Agent-less Discovery, also often referred to as IP-based Discovery, requires the deployment of MID servers that allow the communication between a ServiceNow instance in the public Cloud and the resources on an internal network.
The MID server securely communicates with the instance using the HTTPS protocol. Well noting that, for security reasons, it is always the MID server that initiates communication. It is the MID servers asking the instance for the tasks they need to perform next.
When, for example, in our case, a Discovery instruction is received, the MID server will communicate with the internal resources on the network using protocols such as WMI, SSH, SNMP – just to name the most common ones.
This means the MID server sends a command to another resource on the network. Providing the right accesses are given, the resource will reply to the command. The received information will then be sent back to the instance for processing.

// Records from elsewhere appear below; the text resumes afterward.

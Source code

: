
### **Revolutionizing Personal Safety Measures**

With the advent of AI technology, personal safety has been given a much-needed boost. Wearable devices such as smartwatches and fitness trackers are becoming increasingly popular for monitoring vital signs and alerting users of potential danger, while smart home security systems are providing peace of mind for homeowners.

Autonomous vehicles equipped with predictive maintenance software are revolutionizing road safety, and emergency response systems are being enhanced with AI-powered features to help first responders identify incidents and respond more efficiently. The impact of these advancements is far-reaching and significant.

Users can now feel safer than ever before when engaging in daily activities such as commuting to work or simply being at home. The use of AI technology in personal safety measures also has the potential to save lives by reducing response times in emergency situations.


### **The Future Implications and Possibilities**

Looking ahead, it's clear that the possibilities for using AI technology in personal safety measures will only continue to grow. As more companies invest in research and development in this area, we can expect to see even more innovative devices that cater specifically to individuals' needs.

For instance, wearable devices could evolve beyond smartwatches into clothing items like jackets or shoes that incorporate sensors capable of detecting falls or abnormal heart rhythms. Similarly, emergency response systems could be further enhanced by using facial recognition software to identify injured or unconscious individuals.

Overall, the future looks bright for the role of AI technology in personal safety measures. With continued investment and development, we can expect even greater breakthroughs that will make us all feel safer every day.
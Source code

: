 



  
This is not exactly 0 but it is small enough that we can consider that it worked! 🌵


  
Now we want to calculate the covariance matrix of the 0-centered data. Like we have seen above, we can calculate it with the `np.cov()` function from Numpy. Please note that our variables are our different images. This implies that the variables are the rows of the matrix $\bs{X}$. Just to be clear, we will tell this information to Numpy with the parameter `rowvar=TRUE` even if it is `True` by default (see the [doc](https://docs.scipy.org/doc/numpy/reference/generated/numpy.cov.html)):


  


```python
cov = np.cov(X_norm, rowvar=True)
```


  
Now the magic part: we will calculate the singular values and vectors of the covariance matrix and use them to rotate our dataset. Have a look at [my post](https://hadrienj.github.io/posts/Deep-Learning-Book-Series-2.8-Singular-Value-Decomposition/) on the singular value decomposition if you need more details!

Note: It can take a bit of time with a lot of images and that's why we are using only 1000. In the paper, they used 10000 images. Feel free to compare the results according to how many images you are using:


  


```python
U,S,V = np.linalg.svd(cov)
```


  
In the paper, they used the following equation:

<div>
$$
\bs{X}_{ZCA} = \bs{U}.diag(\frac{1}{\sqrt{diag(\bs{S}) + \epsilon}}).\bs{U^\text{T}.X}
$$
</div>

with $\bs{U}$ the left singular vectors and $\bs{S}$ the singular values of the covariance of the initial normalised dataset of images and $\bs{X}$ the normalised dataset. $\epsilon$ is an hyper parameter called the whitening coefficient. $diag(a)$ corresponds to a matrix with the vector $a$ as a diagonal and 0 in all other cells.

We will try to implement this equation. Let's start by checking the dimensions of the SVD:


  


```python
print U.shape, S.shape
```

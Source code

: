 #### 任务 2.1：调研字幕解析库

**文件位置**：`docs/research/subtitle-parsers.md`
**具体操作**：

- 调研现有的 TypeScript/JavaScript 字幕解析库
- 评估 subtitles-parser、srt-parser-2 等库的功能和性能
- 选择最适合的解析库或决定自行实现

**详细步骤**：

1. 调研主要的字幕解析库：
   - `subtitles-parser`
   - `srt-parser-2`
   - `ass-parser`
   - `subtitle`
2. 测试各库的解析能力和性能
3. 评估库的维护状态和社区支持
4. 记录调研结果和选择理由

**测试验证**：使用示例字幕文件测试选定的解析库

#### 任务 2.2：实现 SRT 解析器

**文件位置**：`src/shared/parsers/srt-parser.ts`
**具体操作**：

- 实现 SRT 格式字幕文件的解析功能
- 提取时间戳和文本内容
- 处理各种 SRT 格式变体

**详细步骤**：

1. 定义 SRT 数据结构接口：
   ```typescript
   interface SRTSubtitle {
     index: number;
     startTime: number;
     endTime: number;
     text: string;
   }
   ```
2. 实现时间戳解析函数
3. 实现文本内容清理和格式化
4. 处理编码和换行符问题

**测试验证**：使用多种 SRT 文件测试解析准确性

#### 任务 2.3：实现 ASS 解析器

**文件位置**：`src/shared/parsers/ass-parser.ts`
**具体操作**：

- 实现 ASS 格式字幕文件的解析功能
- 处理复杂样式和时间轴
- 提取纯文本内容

Without digressing further into the technicalities of this topic, you can probably now already observe what is important to consider:
- First and foremost: You need to be aligned with the Security team!
They need to be on-board right from the start, otherwise they might see the solution as intrusive and outright refuse it.
- Next, you need an overview of the network – work together with the network team.
They should be able to provide you a list of the IP-ranges, a topological map of the network and a good understanding of technical dependencies such as firewalls.
The goal is simple: you want to be able to design your Discovery Schedules and the MID servers properly.
Keep in mind:
- Timing is important: broadcasting through a network may have an impact on network performance. Plan accordingly!
- Performance and redundancy requirements towards the MID servers: they depend entirely on the scale of your Discovery deployment.
- Consider also special cases such as DMZs, high-security environments, or even requirements towards certifications and regulations.
It may be that you cannot use agent-less Discovery, for example, core-banking environments in the financial sector. This is because they are usually heavily regulated, and the use of IP-based Discovery might be considered too intrusive.
That’s why since this year, ServiceNow also offers agent-based Discovery with their Agent Client Collector, short ACC.
As the name suggests, a light-weight agent can be deployed on devices to collect information.
Interesting enough, the agent does not communicate with the instance directly, it requires accessible MID servers to send information back to the instance.
Have a look at my hands-on video to get a better understanding!
Nevertheless, you should consider the following when evaluating agent-based Discovery:
- An agent cannot be deployed on all devices – there is a list of supported operating systems.
Meaning devices such as appliances or network equipment cannot be discovered using this technology.
- If the devices to be discovered with agent-based technology are Windows hosts and you have Microsoft SCCM, integrating with the latter might just be simpler.
- The ServiceNow Agent Client Connector is very interesting to consider if you want to use it to monitor the devices (using Event Management) or orchestrate them.
- However, the agent does currently not support Service Mapping. It’s not using patterns, so it will be interesting to see how this will be solved in future.
The agent-based Discovery is currently still pretty new to all of us, only time can tell how well this technology will be adopted.
My personal opinion: I love it! Yes, it’s still rough around the edges, like any newly introduced feature; nevertheless, the Agent Client Collector framework has a solid underlying architecture that is scalable and reliable when correctly set up.